Data records
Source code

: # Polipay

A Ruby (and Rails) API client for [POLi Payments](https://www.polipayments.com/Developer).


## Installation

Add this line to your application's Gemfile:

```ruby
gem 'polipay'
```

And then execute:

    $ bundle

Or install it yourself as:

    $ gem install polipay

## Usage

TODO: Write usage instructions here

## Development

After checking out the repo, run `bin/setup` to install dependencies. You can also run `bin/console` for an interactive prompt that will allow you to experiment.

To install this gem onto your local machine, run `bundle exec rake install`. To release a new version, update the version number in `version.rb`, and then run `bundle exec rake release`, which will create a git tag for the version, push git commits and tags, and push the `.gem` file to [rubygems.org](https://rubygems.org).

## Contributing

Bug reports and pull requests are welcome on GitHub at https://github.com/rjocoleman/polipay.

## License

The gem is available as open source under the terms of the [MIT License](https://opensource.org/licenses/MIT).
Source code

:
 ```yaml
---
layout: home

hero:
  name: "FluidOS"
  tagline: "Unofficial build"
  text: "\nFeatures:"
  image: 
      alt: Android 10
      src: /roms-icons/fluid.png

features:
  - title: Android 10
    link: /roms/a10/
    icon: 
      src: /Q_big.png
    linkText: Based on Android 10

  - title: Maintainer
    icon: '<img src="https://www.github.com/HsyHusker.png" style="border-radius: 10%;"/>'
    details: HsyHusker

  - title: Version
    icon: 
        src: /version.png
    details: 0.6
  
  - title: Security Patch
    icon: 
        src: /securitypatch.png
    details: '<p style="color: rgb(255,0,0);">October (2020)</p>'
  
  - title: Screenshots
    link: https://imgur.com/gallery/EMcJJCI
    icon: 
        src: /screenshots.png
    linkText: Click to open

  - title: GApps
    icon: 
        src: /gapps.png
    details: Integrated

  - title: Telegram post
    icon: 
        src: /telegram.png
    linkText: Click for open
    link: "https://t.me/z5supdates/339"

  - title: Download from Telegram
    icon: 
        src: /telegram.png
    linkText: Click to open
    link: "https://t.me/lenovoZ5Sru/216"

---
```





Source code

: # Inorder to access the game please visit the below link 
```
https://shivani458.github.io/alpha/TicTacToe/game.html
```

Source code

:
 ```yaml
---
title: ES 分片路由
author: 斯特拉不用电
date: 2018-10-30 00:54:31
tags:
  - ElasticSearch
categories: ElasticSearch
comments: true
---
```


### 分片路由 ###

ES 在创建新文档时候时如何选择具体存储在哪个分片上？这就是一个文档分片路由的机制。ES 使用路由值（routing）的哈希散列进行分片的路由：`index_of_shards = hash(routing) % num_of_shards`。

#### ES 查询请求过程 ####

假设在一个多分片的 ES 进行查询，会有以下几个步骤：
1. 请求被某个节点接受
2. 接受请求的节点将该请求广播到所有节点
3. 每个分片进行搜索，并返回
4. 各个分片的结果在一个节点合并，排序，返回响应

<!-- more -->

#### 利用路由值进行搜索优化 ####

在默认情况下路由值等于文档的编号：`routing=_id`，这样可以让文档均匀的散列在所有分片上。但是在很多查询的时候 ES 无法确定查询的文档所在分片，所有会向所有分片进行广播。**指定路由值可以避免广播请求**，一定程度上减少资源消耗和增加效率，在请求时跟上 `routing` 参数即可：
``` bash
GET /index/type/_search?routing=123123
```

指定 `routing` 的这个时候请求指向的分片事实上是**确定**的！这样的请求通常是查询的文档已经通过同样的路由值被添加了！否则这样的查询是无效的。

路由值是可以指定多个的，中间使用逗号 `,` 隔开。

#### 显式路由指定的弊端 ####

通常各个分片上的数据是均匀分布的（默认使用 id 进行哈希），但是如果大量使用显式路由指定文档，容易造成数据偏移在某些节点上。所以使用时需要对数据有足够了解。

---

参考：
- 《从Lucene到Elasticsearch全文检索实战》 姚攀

EXERCISE DIRECTIONS >> Please return every entry exactly as it appears.

REPLY TO THE TASK >>
Source code

: # Polipay

A Ruby (and Rails) API client for [POLi Payments](https://www.polipayments.com/Developer).


## Installation

Add this line to your application's Gemfile:

```ruby
gem 'polipay'
```

And then execute:

    $ bundle

Or install it yourself as:

    $ gem install polipay

## Usage

TODO: Write usage instructions here

## Development

After checking out the repo, run `bin/setup` to install dependencies. You can also run `bin/console` for an interactive prompt that will allow you to experiment.

To install this gem onto your local machine, run `bundle exec rake install`. To release a new version, update the version number in `version.rb`, and then run `bundle exec rake release`, which will create a git tag for the version, push git commits and tags, and push the `.gem` file to [rubygems.org](https://rubygems.org).

## Contributing

Bug reports and pull requests are welcome on GitHub at https://github.com/rjocoleman/polipay.

## License

The gem is available as open source under the terms of the [MIT License](https://opensource.org/licenses/MIT).
Source code

:
 ```yaml
---
layout: home

hero:
  name: "FluidOS"
  tagline: "Unofficial build"
  text: "\nFeatures:"
  image: 
      alt: Android 10
      src: /roms-icons/fluid.png

features:
  - title: Android 10
    link: /roms/a10/
    icon: 
      src: /Q_big.png
    linkText: Based on Android 10

  - title: Maintainer
    icon: '<img src="https://www.github.com/HsyHusker.png" style="border-radius: 10%;"/>'
    details: HsyHusker

  - title: Version
    icon: 
        src: /version.png
    details: 0.6
  
  - title: Security Patch
    icon: 
        src: /securitypatch.png
    details: '<p style="color: rgb(255,0,0);">October (2020)</p>'
  
  - title: Screenshots
    link: https://imgur.com/gallery/EMcJJCI
    icon: 
        src: /screenshots.png
    linkText: Click to open

  - title: GApps
    icon: 
        src: /gapps.png
    details: Integrated

  - title: Telegram post
    icon: 
        src: /telegram.png
    linkText: Click for open
    link: "https://t.me/z5supdates/339"

  - title: Download from Telegram
    icon: 
        src: /telegram.png
    linkText: Click to open
    link: "https://t.me/lenovoZ5Sru/216"

---
```





Source code

: # Inorder to access the game please visit the below link 
```
https://shivani458.github.io/alpha/TicTacToe/game.html
```

Source code

:
 ```yaml
---
title: ES 分片路由
author: 斯特拉不用电
date: 2018-10-30 00:54:31
tags:
  - ElasticSearch
categories: ElasticSearch
comments: true
---
```


### 分片路由 ###

ES 在创建新文档时候时如何选择具体存储在哪个分片上？这就是一个文档分片路由的机制。ES 使用路由值（routing）的哈希散列进行分片的路由：`index_of_shards = hash(routing) % num_of_shards`。

#### ES 查询请求过程 ####

假设在一个多分片的 ES 进行查询，会有以下几个步骤：
1. 请求被某个节点接受
2. 接受请求的节点将该请求广播到所有节点
3. 每个分片进行搜索，并返回
4. 各个分片的结果在一个节点合并，排序，返回响应

<!-- more -->

#### 利用路由值进行搜索优化 ####

在默认情况下路由值等于文档的编号：`routing=_id`，这样可以让文档均匀的散列在所有分片上。但是在很多查询的时候 ES 无法确定查询的文档所在分片，所有会向所有分片进行广播。**指定路由值可以避免广播请求**，一定程度上减少资源消耗和增加效率，在请求时跟上 `routing` 参数即可：
``` bash
GET /index/type/_search?routing=123123
```

指定 `routing` 的这个时候请求指向的分片事实上是**确定**的！这样的请求通常是查询的文档已经通过同样的路由值被添加了！否则这样的查询是无效的。

路由值是可以指定多个的，中间使用逗号 `,` 隔开。

#### 显式路由指定的弊端 ####

通常各个分片上的数据是均匀分布的（默认使用 id 进行哈希），但是如果大量使用显式路由指定文档，容易造成数据偏移在某些节点上。所以使用时需要对数据有足够了解。

---

参考：
- 《从Lucene到Elasticsearch全文检索实战》 姚攀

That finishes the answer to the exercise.